Facade of the Banco Central de Costa Rica (Central Bank) in downtown San Jose. Photo: Rafael Pacheco / El Financiero

Those rates are based on a technical calculation that is currently still part of the discussions between legislators of the different political parties and with the involvement of the General Superintendent of Financial Institutions (Sugef), Bernardo Alfaro

The actual ceiling on for rates, before they are considered to be usury depends on the prevailing rates of the Central Bank (Banco Central) and the salary of a class 1 employee of the judiciary that is, currently ¢675,300 colones.

To calculate the ceiling rate on loans, the proposal is multiplying the average active rate calculated by the Central Bank which, the previous week, was 12.75%, according to Welmer Ramos, legislator for the Partido Acción Ciudadana (PAC).

Based on the current salary and Central Bank rate, the ceiling rate is 55%, defined as a “microcredit cap”.

For loans in amounts higher than ¢675,000 colones, the calculation changes, the multiply rate is 3.1, thus the maximum interest would be 39.4%, the “conventional credit cap”.

Higher interests would be considered a crime.



Simple enough. However, the Sugef head explained that, if the ceiling for ordinary loans is less than 40%, this would exclude vulnerable sectors of the national financial system; although, he acknowledged, that a limit of 38% excludes less than a ceiling, for example, 35%.

“What they are looking for is which multiplier is the one that makes the average active rate close to that maximum level (45%) that our methodology has already recommended and, as the average active rate of the system is quite stable and reflects, in In effect, what are the credit levels established by all entities, we see that it can be a very good reference,” explained the superintendent.
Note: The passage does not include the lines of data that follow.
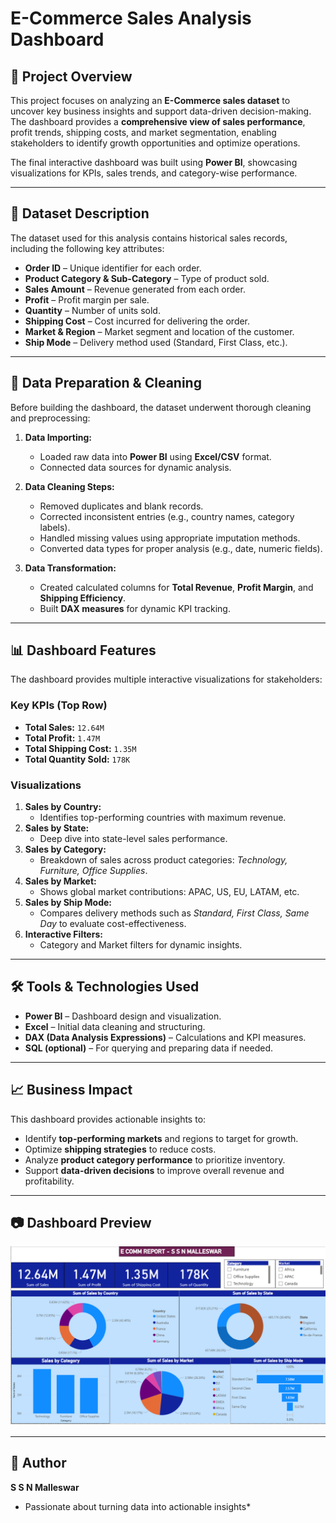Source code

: 
# **E-Commerce Sales Analysis Dashboard**

## **📌 Project Overview**
This project focuses on analyzing an **E-Commerce sales dataset** to uncover key business insights and support data-driven decision-making.  
The dashboard provides a **comprehensive view of sales performance**, profit trends, shipping costs, and market segmentation, enabling stakeholders to identify growth opportunities and optimize operations.

The final interactive dashboard was built using **Power BI**, showcasing visualizations for KPIs, sales trends, and category-wise performance.

---

## **📂 Dataset Description**
The dataset used for this analysis contains historical sales records, including the following key attributes:
- **Order ID** – Unique identifier for each order.
- **Product Category & Sub-Category** – Type of product sold.
- **Sales Amount** – Revenue generated from each order.
- **Profit** – Profit margin per sale.
- **Quantity** – Number of units sold.
- **Shipping Cost** – Cost incurred for delivering the order.
- **Market & Region** – Market segment and location of the customer.
- **Ship Mode** – Delivery method used (Standard, First Class, etc.).

---

## **🧹 Data Preparation & Cleaning**
Before building the dashboard, the dataset underwent thorough cleaning and preprocessing:
1. **Data Importing:**  
   - Loaded raw data into **Power BI** using **Excel/CSV** format.
   - Connected data sources for dynamic analysis.

2. **Data Cleaning Steps:**
   - Removed duplicates and blank records.
   - Corrected inconsistent entries (e.g., country names, category labels).
   - Handled missing values using appropriate imputation methods.
   - Converted data types for proper analysis (e.g., date, numeric fields).

3. **Data Transformation:**
   - Created calculated columns for **Total Revenue**, **Profit Margin**, and **Shipping Efficiency**.
   - Built **DAX measures** for dynamic KPI tracking.

---

## **📊 Dashboard Features**
The dashboard provides multiple interactive visualizations for stakeholders:

### **Key KPIs (Top Row)**
- **Total Sales:** `12.64M`
- **Total Profit:** `1.47M`
- **Total Shipping Cost:** `1.35M`
- **Total Quantity Sold:** `178K`

### **Visualizations**
1. **Sales by Country:**  
   - Identifies top-performing countries with maximum revenue.
2. **Sales by State:**  
   - Deep dive into state-level sales performance.
3. **Sales by Category:**  
   - Breakdown of sales across product categories: *Technology, Furniture, Office Supplies*.
4. **Sales by Market:**  
   - Shows global market contributions: APAC, US, EU, LATAM, etc.
5. **Sales by Ship Mode:**  
   - Compares delivery methods such as *Standard, First Class, Same Day* to evaluate cost-effectiveness.
6. **Interactive Filters:**  
   - Category and Market filters for dynamic insights.

---

## **🛠 Tools & Technologies Used**
- **Power BI** – Dashboard design and visualization.
- **Excel** – Initial data cleaning and structuring.
- **DAX (Data Analysis Expressions)** – Calculations and KPI measures.
- **SQL (optional)** – For querying and preparing data if needed.

---

## **📈 Business Impact**
This dashboard provides actionable insights to:
- Identify **top-performing markets** and regions to target for growth.
- Optimize **shipping strategies** to reduce costs.
- Analyze **product category performance** to prioritize inventory.
- Support **data-driven decisions** to improve overall revenue and profitability.

---

## **📷 Dashboard Preview**
![Dashboard Preview](E-Commerce-Sales-Dashboard/images/Dashboard_Preview.png)


---

## **👤 Author**
**S S N Malleswar**  
* Passionate about turning data into actionable insights*
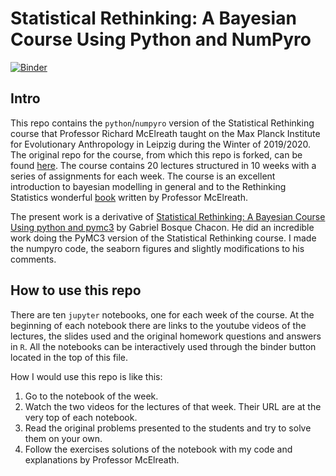 # Statistical Rethinking: A Bayesian Course Using Python and NumPyro

[![Binder](https://mybinder.org/badge_logo.svg)](https://mybinder.org/v2/gh/asuagar/statrethink-course-in-numpyro/main)

## Intro

This repo contains the `python`/`numpyro` version of the Statistical Rethinking course that Professor Richard McElreath taught on the Max Planck Institute for Evolutionary Anthropology in Leipzig during the Winter of 2019/2020. The original repo for the course, from which this repo is forked, can be found [here](https://github.com/rmcelreath/statrethinking_winter2019). The course contains 20 lectures structured in 10 weeks with a series of assignments for each week.  The course is an excellent introduction to bayesian modelling in general and to the Rethinking Statistics wonderful [book](https://xcelab.net/rm/statistical-rethinking/) written by Professor McElreath.

The present work is a derivative of [Statistical Rethinking: A Bayesian Course Using python and pymc3](https://github.com/gbosquechacon/statrethink_course_in_pymc3) by Gabriel Bosque Chacon. He did an incredible work doing the PyMC3 version of the Statistical Rethinking course. I made the numpyro code, the seaborn figures and slightly modifications to his comments.

## How to use this repo

There are ten `jupyter` notebooks, one for each week of the course. At the beginning of each notebook there are links to the youtube videos of the lectures, the slides used and the original homework questions and answers in `R`. All the notebooks can be interactively used through the binder button located in the top of this file.

How I would use this repo is like this:

1. Go to the notebook of the week.
2. Watch the two videos for the lectures of that week. Their URL are at the very top of each notebook.
3. Read the original problems presented to the students and try to solve them on your own.
4. Follow the exercises solutions of the notebook with my code and explanations by Professor McElreath.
Legislators of the Comisión Legislativa de Asuntos Hacendarios ( Legislative Committee on Tax Matters) in discussion over interest rate caps

The politicians argue that setting the conventional cap rate at 39% would protect some 127,000 families due to their socio-economic conditions, that is, they would no longer be excluded from the national financial system.

Regardless of which rate cap is adopted, legislators agree to use the average active rate as a reference so that the cap can move according to market conditions.

In the proposal, the conventional rate would be reviewed every year to avoid legal uncertainty.